Février 2015 /241

Bon pied bon oeil

Phasya, une spin-off qui vous empêchera de vous endormir au volant

On estime que, sur nos routes, 20 à 30% des accidents sont dus à la somnolence. Celle-ci serait même devenue la première cause de mortalité sur autoroute dans certains pays, comme la France. Dormir ou conduire, il faut donc choisir !

Vigilance en éveil

PhasyaLes facteurs à l’origine de la somnolence ont été bien identifiés. Les deux principaux sont la pression homéostatique exprimant le besoin de sommeil et les rythmes circadiens. Ainsi, les capacités physiques et mentales d’un conducteur éveillé depuis plus de 17 heures sont érodées de façon équivalente à celles d’un individu ayant 0,5 gramme d’alcool par litre de sang. De même, conduire de nuit entre 2 et 5h du matin, par exemple, multiplierait par 6,7 le risque d’accident. Un autre élément important est le syndrome de somnolence diurne excessive (SDE) : 6 à 11% de la population souffre d’une tendance naturelle à s’endormir durant la journée. Autres facteurs de risque : la monotonie du trajet, la prise d’alcool, de drogue ou de certains médicaments, une alimentation lourde ou riche en glucides, la chaleur ou le froid à l’intérieur du véhicule, etc.
Hormis une action sur les facteurs de risque, le seul antidote efficace contre un accès de somnolence survenant sur la route est le repos.
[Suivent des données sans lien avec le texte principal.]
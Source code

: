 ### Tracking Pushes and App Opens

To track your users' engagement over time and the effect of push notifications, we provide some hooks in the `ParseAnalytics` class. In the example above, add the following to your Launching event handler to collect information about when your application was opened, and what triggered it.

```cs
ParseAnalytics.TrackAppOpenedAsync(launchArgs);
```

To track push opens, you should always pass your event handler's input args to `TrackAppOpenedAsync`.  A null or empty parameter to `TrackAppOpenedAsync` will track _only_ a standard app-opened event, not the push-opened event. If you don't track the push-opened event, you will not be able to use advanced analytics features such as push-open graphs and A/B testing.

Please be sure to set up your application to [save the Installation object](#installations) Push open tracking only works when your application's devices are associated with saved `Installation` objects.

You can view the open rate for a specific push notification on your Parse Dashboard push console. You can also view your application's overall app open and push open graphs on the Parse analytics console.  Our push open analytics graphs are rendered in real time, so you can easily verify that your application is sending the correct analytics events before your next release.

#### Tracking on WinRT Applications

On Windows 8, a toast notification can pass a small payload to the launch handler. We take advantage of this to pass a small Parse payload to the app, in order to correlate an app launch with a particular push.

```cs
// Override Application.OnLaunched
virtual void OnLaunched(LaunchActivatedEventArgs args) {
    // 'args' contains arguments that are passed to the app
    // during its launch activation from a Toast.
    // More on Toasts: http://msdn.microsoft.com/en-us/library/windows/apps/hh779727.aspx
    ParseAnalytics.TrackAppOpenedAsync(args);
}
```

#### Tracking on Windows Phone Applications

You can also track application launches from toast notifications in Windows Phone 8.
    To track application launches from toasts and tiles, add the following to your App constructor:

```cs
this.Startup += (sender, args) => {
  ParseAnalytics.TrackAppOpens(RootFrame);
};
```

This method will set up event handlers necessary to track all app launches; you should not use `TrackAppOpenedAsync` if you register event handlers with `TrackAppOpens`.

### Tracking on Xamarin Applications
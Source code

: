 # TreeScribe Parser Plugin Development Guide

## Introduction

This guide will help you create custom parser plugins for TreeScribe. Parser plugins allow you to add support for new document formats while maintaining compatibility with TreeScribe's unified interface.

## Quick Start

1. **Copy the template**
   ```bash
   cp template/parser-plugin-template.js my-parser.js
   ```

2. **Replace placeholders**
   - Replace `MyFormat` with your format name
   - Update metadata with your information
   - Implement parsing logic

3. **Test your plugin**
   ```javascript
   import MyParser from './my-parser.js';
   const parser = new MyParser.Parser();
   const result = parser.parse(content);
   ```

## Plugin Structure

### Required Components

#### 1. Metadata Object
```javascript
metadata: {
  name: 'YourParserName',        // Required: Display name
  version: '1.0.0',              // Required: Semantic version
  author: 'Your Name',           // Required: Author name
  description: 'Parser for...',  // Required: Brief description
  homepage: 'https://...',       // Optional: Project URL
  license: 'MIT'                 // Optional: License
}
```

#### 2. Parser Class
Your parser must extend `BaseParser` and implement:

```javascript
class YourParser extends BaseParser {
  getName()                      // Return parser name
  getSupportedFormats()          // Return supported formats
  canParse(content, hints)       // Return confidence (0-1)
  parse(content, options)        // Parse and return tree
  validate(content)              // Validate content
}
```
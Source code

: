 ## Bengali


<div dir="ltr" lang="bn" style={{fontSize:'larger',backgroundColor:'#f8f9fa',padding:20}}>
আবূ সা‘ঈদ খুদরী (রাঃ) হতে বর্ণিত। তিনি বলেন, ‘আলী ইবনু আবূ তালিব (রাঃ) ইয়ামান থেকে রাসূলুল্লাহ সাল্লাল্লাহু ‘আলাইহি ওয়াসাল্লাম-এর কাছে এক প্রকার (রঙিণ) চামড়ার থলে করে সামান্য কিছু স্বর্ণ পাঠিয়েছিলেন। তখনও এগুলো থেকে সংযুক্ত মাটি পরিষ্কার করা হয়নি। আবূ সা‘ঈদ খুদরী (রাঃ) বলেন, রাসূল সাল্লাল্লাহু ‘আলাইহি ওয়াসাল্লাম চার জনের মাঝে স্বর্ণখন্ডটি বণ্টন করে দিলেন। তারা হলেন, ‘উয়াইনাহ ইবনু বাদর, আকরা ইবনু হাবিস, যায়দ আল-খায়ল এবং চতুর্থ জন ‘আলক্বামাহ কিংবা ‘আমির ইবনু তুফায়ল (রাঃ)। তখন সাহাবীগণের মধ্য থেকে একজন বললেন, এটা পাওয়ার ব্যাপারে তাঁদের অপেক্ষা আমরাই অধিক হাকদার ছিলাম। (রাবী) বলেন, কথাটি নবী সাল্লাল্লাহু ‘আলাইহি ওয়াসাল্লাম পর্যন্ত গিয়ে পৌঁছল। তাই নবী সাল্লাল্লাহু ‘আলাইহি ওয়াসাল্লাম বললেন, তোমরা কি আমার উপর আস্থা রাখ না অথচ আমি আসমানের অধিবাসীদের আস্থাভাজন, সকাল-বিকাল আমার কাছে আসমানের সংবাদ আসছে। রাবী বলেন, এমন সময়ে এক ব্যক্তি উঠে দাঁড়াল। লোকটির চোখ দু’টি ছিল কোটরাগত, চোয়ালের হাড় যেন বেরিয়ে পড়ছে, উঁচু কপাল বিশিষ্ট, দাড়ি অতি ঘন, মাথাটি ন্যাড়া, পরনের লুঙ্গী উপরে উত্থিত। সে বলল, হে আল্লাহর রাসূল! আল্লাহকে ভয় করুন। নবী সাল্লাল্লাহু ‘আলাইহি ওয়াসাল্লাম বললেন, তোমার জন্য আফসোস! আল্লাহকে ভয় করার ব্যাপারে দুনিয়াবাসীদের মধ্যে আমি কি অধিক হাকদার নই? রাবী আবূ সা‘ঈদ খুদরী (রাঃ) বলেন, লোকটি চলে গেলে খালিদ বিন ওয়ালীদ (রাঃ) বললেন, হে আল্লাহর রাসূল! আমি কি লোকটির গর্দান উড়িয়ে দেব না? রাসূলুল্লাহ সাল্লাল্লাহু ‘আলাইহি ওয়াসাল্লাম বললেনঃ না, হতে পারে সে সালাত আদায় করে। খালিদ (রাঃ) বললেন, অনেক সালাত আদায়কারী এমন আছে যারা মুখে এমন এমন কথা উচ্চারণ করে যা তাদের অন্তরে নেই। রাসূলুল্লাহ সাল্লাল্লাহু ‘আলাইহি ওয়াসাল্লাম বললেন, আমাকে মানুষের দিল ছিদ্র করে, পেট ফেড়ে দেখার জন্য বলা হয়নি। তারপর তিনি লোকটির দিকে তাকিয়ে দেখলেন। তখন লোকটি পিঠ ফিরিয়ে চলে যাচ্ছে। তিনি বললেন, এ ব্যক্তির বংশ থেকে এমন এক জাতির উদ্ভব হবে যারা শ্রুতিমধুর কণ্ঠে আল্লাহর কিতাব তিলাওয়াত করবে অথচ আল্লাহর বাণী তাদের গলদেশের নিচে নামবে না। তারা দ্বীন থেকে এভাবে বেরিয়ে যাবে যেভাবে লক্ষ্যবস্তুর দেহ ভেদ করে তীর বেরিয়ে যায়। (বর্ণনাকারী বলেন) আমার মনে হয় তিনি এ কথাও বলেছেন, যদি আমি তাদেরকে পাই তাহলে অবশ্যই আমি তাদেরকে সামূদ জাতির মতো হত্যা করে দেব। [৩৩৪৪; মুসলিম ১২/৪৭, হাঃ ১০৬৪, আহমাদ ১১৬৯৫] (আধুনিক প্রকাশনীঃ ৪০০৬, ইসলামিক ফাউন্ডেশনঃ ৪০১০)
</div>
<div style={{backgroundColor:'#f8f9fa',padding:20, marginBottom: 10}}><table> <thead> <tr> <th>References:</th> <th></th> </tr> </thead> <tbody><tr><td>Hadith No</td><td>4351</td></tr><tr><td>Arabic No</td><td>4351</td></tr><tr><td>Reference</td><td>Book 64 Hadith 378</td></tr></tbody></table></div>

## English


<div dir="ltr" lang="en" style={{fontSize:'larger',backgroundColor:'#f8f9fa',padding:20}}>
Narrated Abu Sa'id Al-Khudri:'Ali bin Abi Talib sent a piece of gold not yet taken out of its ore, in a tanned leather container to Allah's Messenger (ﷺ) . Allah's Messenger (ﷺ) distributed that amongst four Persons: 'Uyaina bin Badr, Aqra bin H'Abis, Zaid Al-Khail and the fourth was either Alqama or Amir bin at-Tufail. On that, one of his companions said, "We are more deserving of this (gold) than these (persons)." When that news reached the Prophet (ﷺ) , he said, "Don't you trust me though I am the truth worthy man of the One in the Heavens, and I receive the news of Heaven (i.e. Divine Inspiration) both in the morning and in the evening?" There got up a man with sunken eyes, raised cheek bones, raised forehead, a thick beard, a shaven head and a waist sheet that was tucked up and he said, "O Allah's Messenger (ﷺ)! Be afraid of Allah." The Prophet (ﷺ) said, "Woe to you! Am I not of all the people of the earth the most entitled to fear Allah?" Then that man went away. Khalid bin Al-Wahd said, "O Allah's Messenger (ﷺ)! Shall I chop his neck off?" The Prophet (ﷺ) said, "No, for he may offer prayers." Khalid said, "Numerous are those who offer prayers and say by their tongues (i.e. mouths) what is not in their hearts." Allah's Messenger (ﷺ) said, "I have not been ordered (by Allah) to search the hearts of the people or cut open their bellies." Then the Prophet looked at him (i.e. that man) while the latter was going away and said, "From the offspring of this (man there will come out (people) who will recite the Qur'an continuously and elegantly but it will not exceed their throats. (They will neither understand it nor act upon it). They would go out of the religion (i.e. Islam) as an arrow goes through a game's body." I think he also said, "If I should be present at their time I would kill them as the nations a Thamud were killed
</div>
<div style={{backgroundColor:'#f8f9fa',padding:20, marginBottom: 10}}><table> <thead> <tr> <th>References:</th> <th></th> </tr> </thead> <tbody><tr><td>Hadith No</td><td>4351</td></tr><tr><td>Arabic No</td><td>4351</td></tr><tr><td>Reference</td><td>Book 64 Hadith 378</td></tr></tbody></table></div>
Mais encore faut-il que le conducteur soit pleinement conscient de son état. D’où l’intérêt de développer des dispositifs capables d’estimer en permanence l’évolution de la vigilance.
Il en existe plusieurs sur le marché. Certains sont basés sur le comportement du véhicule et d’autres sur le comportement du conducteur. Mais tous ont des faiblesses. De plus, étant spécifiques à la conduite, ils ne sont pas transposables à d’autres domaines où la somnolence est un facteur de risque. En aviation et dans les centres de contrôle d’installations industrielles, par exemple. S’il veut être fiable et universel, un système de monitoring de la somnolence en temps réel doit nécessairement se baser sur la physiologie.
Parmi les systèmes de ce type, l’un des plus prometteurs a été conçu à l’ULg par l’équipe du Pr Jacques Verly, au sein du laboratoire d’exploitation des signaux et des images (Intelsig) du département d’électricité, électronique et informatique (Institut Montefiore), en collaboration avec d’autres laboratoires de l’ULg (Cetes, Hololab et Lecit), l’Isil et UMons. Il fait appel à une caméra infrarouge intégrée à une paire de lunettes. Un oeil est filmé en permanence à haute vitesse. Les images recueillies sont alors traitées automatiquement par des algorithmes permettant d’extraire des paramètres oculaires pertinents et d’en déduire le niveau desomnolence ou de vigilance du sujet.Ces travaux ont servi de terreau à la création d’une spin-off de l’ULg, Phasya, en décembre 2014, dont les chevilles ouvrières sont le Pr Jacques Verly ainsi que les chercheurs Clémentine François et Jérôme Wertz, d’Intelsig.

Lunettes de somnolence

La recherche en caractérisation et monitoring de la somnolence/vigilance continue avec force à l’ULg. Divers chercheurs, dont cinq doctorants Intelsig, y prennent part. Leur travail porte sur des systèmes portés – “lunettes de somnolence” – et des systèmes à distance (par exemple, intégrés à un tableau de bord). Les performances des lunettes sont progressivement renforcées par Phasya et l’Institut Montefiore, notamment pour qu’elles puissent être utilisées par des personnes portant déjà des lunettes, avec des morphologies variées ou avec des paupières maquillées.
La somnolence constitue un facteur considérable d’accidents non seulement pour la conduite automobile, mais aussi dans tous les types de transports (ferroviaire, maritime, aérien et spatial), ainsi que dans la surveillance de processus industriels à haut risque. La technologie made in ULg a le potentiel de sauver de nombreuse vies humaines partout dans le monde.